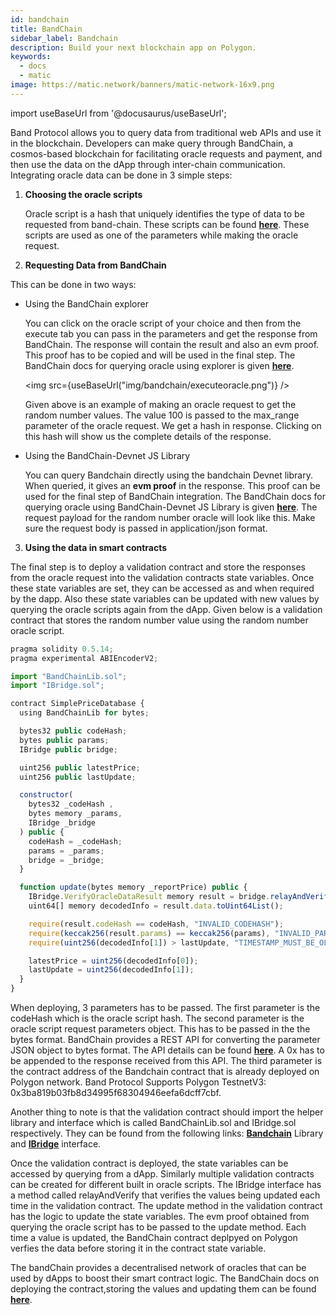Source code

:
 ```yaml
---
id: bandchain
title: BandChain
sidebar_label: Bandchain
description: Build your next blockchain app on Polygon.
keywords:
  - docs
  - matic
image: https://matic.network/banners/matic-network-16x9.png
---
```


import useBaseUrl from '@docusaurus/useBaseUrl';

Band Protocol allows you to query data from traditional web APIs and use it in the blockchain. Developers can make query through BandChain, a cosmos-based blockchain for facilitating oracle requests and payment, and then use the data on the dApp through inter-chain communication. Integrating oracle data can be done in 3 simple steps:

1. **Choosing the oracle scripts**

    Oracle script is a hash that uniquely identifies the type of data to be requested from band-chain. These scripts can be found [**here**](https://guanyu-devnet.cosmoscan.io/oracle-scripts). These scripts are used as one of the parameters while making the oracle request.

2. **Requesting Data from BandChain**

 This can be done in two ways:

- Using the BandChain explorer

    You can click on the oracle script of your choice and then from the execute tab you can pass in the parameters and get the response from BandChain. The response will contain the result and also an evm proof. This proof has to be copied and will be used in the final step. The BandChain docs for querying oracle using explorer is given [**here**](https://docs.bandchain.org/dapp-developers/requesting-data-from-bandchain/requesting-data-via-explorer).

    <img src={useBaseUrl("img/bandchain/executeoracle.png")} />

    Given above is an example of making an oracle request to get the random number values. The value 100 is passed to the max_range parameter of the oracle request. We get a hash in response. Clicking on this hash will show us the complete details of the response.

- Using the BandChain-Devnet JS Library

    You can query Bandchain directly using the bandchain Devnet library. When queried, it gives an **evm proof** in the response. This proof can be used for the final step of BandChain integration. The BandChain docs for querying oracle using BandChain-Devnet JS Library is given [**here**](https://docs.bandchain.org/dapp-developers/requesting-data-from-bandchain/requesting-data-via-js-library). The request payload for the random number oracle will look like this. Make sure the request body is passed in application/json format.

3. **Using the data in smart contracts**

  The final step is to deploy a validation contract and store the responses from the oracle request into the validation contracts state variables. Once these state variables are set, they can be accessed as and when required by the dapp. Also these state variables can be updated with new values by querying the oracle scripts again from the dApp. Given below is a validation contract that stores the random number value using the random number oracle script.

  ```jsx
  pragma solidity 0.5.14;
  pragma experimental ABIEncoderV2;

  import "BandChainLib.sol";
  import "IBridge.sol";

  contract SimplePriceDatabase {
    using BandChainLib for bytes;

    bytes32 public codeHash;
    bytes public params;
    IBridge public bridge;

    uint256 public latestPrice;
    uint256 public lastUpdate;

    constructor(
      bytes32 _codeHash , 
      bytes memory _params, 
      IBridge _bridge
    ) public {
      codeHash = _codeHash;
      params = _params;
      bridge = _bridge;
    }

    function update(bytes memory _reportPrice) public {
      IBridge.VerifyOracleDataResult memory result = bridge.relayAndVerify(_reportPrice);
      uint64[] memory decodedInfo = result.data.toUint64List();

      require(result.codeHash == codeHash, "INVALID_CODEHASH");
      require(keccak256(result.params) == keccak256(params), "INVALID_PARAMS");
      require(uint256(decodedInfo[1]) > lastUpdate, "TIMESTAMP_MUST_BE_OLDER_THAN_THE_LAST_UPDATE");

      latestPrice = uint256(decodedInfo[0]);
      lastUpdate = uint256(decodedInfo[1]);
    }
  }
  ```

  When deploying, 3 parameters has to be passed. The first parameter is the codeHash which is the oracle script hash. The second parameter is the oracle script request parameters object. This has to be passed in the the bytes format.  BandChain provides a REST API for converting the parameter JSON object to bytes format. The API details can be found [**here**](https://docs.bandchain.org/references/encoding-params). A 0x has to be appended to the response received from this API. The third parameter is the contract address of the Bandchain contract that is already deployed on Polygon network. Band Protocol Supports Polygon TestnetV3: 0x3ba819b03fb8d34995f68304946eefa6dcff7cbf.

  Another thing to note is that the validation contract should import the helper library and interface which is called BandChainLib.sol and IBridge.sol respectively. They can be found from the following links: [**Bandchain**](https://docs.bandchain.org/references/bandchainlib-library) Library  and [**IBridge**](https://docs.bandchain.org/references/ibridge-interface) interface.

  Once the validation contract is deployed, the state variables can be accessed by querying from a dApp. Similarly multiple validation contracts can be created for different built in oracle scripts. The IBridge interface has a method called relayAndVerify that verifies the values being updated each time in the validation contract. The update method in the validation contract has the logic to update the state variables. The evm proof obtained from querying the oracle script has to be passed to the update method. Each time a value is updated, the BandChain contract deplpyed on Polygon verfies the data before storing it in the contract state variable.

  The bandChain provides a decentralised network of oracles that can be used by dApps to boost their smart contract logic. The BandChain docs on deploying the contract,storing the values and updating them can be found [**here**](https://docs.bandchain.org/dapp-developers/requesting-data-from-bandchain/requesting-data-via-js-library).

[WHAT NEEDS TO BE DONE] Write out exactly and only the lines that run from the start of the data above through the line containing "Given above is", leaving the pictures out.

[TASK SOLUTION]
Source code

:
 ```yaml
---
id: bandchain
title: BandChain
sidebar_label: Bandchain
description: Build your next blockchain app on Polygon.
keywords:
  - docs
  - matic
image: https://matic.network/banners/matic-network-16x9.png
---
```


import useBaseUrl from '@docusaurus/useBaseUrl';

Band Protocol allows you to query data from traditional web APIs and use it in the blockchain. Developers can make query through BandChain, a cosmos-based blockchain for facilitating oracle requests and payment, and then use the data on the dApp through inter-chain communication. Integrating oracle data can be done in 3 simple steps:

1. **Choosing the oracle scripts**

    Oracle script is a hash that uniquely identifies the type of data to be requested from band-chain. These scripts can be found [**here**](https://guanyu-devnet.cosmoscan.io/oracle-scripts). These scripts are used as one of the parameters while making the oracle request.

2. **Requesting Data from BandChain**

 This can be done in two ways:

- Using the BandChain explorer

    You can click on the oracle script of your choice and then from the execute tab you can pass in the parameters and get the response from BandChain. The response will contain the result and also an evm proof. This proof has to be copied and will be used in the final step. The BandChain docs for querying oracle using explorer is given [**here**](https://docs.bandchain.org/dapp-developers/requesting-data-from-bandchain/requesting-data-via-explorer).

    <img src={useBaseUrl("img/bandchain/executeoracle.png")} />

    Given above is an example of making an oracle request to get the random number values. The value 100 is passed to the max_range parameter of the oracle request. We get a hash in response. Clicking on this hash will show us the complete details of the response.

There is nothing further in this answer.